Stephen Miller, Trump’s deputy chief of staff for policy, gave the game away during an interview with CNN’s Jake Tapper. Tapper was trying to ask about the effects of the administration’s (also illegal) spending freeze, but Miller veered off course into a diatribe against the civil service:
I want to really drill down on this, Jake, because it’s so important. There’s two million employees in the federal government. Overwhelmingly, the career federal service in this country is far left, left-wing.
That’s an absurd claim, unless you consider anyone who doesn’t regard Trump as our divinely anointed ruler far-left. Miller also claimed that 98 percent of USAID workers donated to Kamala Harris or “another left-wing candidate,” which is highly implausible — and also none of his business. The whole point of having a civil service is that the political leanings of federal workers aren’t supposed to matter.
And that professionalism is what they’re trying to kill.
MUSICAL CODA
For the dedicated public servants who will, I fear, finally decide that they can’t take it any more. Maybe a bit too cheerful, but you look for joy where you can find it.
For anyone wanting to learn the importance of our federal workers, I highly recommend reading "The Fifth Risk", by Michael Lewis. It's only 220 pages long, but filled with information & examples of how our dedicated federal workers literally save our lives daily by doing their jobs - whether it's by inspecting the meat & poultry we eat, predicting the hurricanes & tornadoes that could kill us, making sure our nuclear facilities are safe from terrorists, or just funding vital programs like school lunches.
We take these workers' jobs & dedication for granted at our peril. Get the book!
The cats woke me up, yowling. I did what I do every morning, get up, feed them, put on the coffee. Then I opened my email to clear out everything that screamed “don’t do it, don’t read it before the sun is up,” always coffee first, before the current madness.
Then I saw the words “it’s a scam, it’s a purge.” You turned my plans upside down.
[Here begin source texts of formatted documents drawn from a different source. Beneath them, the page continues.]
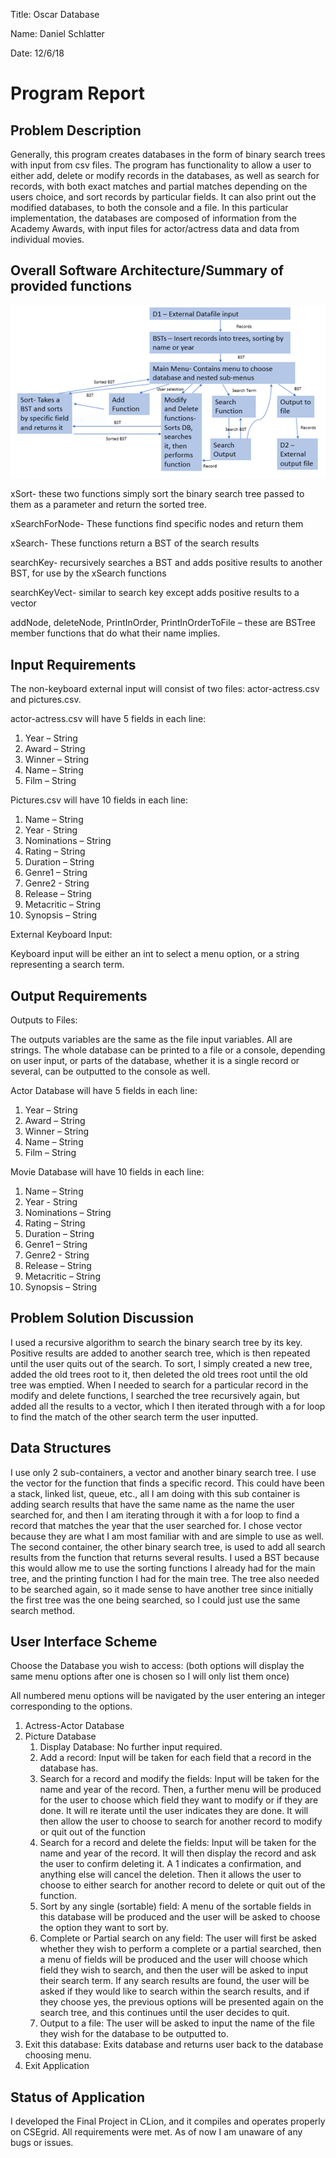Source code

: 
Title: Oscar Database

Name: Daniel Schlatter

Date: 12/6/18

# Program Report

## Problem Description

Generally, this program creates databases in the form of binary search trees with input from csv files. The program has functionality to allow a user to either add, delete or modify records in the databases, as well as search for records, with both exact matches and partial matches depending on the users choice, and sort records by particular fields. It can also print out the modified databases, to both the console and a file. In this particular implementation, the databases are composed of information from the Academy Awards, with input files for actor/actress data and data from individual movies.

## Overall Software Architecture/Summary of provided functions

![diagram](diagram.png)

xSort- these two functions simply sort the binary search tree passed to them as a parameter and return the sorted tree.

xSearchForNode- These functions find specific nodes and return them

xSearch- These functions return a BST of the search results

searchKey- recursively searches a BST and adds positive results to another BST, for use by the xSearch functions

searchKeyVect- similar to search key except adds positive results to a vector

addNode, deleteNode, PrintInOrder, PrintInOrderToFile – these are BSTree member functions that do what their name implies.



## Input Requirements
The non-keyboard external input will consist of two files: actor-actress.csv and pictures.csv.

actor-actress.csv will have 5 fields in each line:

1. Year – String
2. Award – String
3. Winner – String
4. Name – String
5. Film – String

Pictures.csv will have 10 fields in each line:

1. Name – String
2. Year - String
3. Nominations – String
4. Rating – String
5. Duration – String
6. Genre1 – String
7. Genre2 - String
8. Release – String
9. Metacritic – String
10. Synopsis – String

External Keyboard Input:

Keyboard input will be either an int to select a menu option, or a string representing a search term.

## Output Requirements

Outputs to Files:

The outputs variables are the same as the file input variables. All are strings. The whole database can be printed to a file or a console, depending on user input, or parts of the database, whether it is a single record or several, can be outputted to the console as well.

Actor Database will have 5 fields in each line:

1. Year – String
2. Award – String
3. Winner – String
4. Name – String
5. Film – String

Movie Database will have 10 fields in each line:

1. Name – String
2. Year - String
3. Nominations – String
4. Rating – String
5. Duration – String
6. Genre1 – String
7. Genre2 - String
8. Release – String
9. Metacritic – String
10. Synopsis – String

## Problem Solution Discussion

I used a recursive algorithm to search the binary search tree by its key. Positive results are added to another search tree, which is then repeated until the user quits out of the search. To sort, I simply created a new tree, added the old trees root to it, then deleted the old trees root until the old tree was emptied. When I needed to search for a particular record in the modify and delete functions, I searched the tree recursively again, but added all the results to a vector, which I then iterated through with a for loop to find the match of the other search term the user inputted.

## Data Structures

I use only 2 sub-containers, a vector and another binary search tree. I use the vector for the function that finds a specific record. This could have been a stack, linked list, queue, etc., all I am doing with this sub container is adding search results that have the same name as the name the user searched for, and then I am iterating through it with a for loop to find a record that matches the year that the user searched for. I chose vector because they are what I am most familiar with and are simple to use as well. The second container, the other binary search tree, is used to add all search results from the function that returns several results. I used a BST because this would allow me to use the sorting functions I already had for the main tree, and the printing function I had for the main tree. The tree also needed to be searched again, so it made sense to have another tree since initially the first tree was the one being searched, so I could just use the same search method.

## User Interface Scheme

Choose the Database you wish to access: (both options will display the same menu options after one is chosen so I will only list them once)

All numbered menu options will be navigated by the user entering an integer corresponding to the options.

1. Actress-Actor Database
2. Picture Database
	1. Display Database: No further input required.
	2. Add a record: Input will be taken for each field that a record in the database has.
	3. Search for a record and modify the fields: Input will be taken for the name and year of the record. Then, a further menu will be produced for the user to choose which field they want to modify or if they are done. It will re iterate until the user indicates they are done. It will then allow the user to choose to search for another record to modify or quit out of the function
	4. Search for a record and delete the fields: Input will be taken for the name and year of the record. It will then display the record and ask the user to confirm deleting it. A 1 indicates a confirmation, and anything else will cancel the deletion. Then it allows the user to choose to either search for another record to delete or quit out of the function.
	5. Sort by any single (sortable) field: A menu of the sortable fields in this database will be produced and the user will be asked to choose the option they want to sort by.
	6. Complete or Partial search on any field: The user will first be asked whether they wish to perform a complete or a partial searched, then a menu of fields will be produced and the user will choose which field they wish to search, and then the user will be asked to input their search term. If any search results are found, the user will be asked if they would like to search within the search results, and if they choose yes, the previous options will be presented again on the search tree, and this continues until the user decides to quit.
	7. Output to a file: The user will be asked to input the name of the file they wish for the database to be outputted to.
  8.	Exit this database: Exits database and returns user back to the database choosing menu.  
3. Exit Application


## Status of Application

I developed the Final Project in CLion, and it compiles and operates properly on CSEgrid. All requirements were met. As of now I am unaware of any bugs or issues.
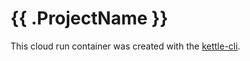 # {{ .ProjectName }}

This cloud run container was created with the [kettle-cli](https://github.com/nlathia/kettle-cli).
I am retired, and I like many of my friends spent years working in public service. I did so because I wanted to make a difference. I have so many friends who are still dedicating every hour of the work day to helping our country. They work for lower pay than their counterparts in the private sector - engineers, accountants, lawyers, scientists, diplomats, health care professionals. They do this because they care about people, the environment, our food systems, national security - they do their jobs because they care about our country.
Many citizens don’t have a clue how much these workers do to make every one of us safe and secure.
When President Authur, in 1883, signed the Pendleton Act he was ensuring that federal government jobs would be awarded on the basis of merit, not cronyism. The act made it unlawful to fire or demote for political reasons employees who were covered by the law. The law forbids requiring employees to give public obeisance or make contributions to a particular party or organization.
Mr. Krugman, you are right this action wrong and illegal. It stinks like a barrel of rotting fish.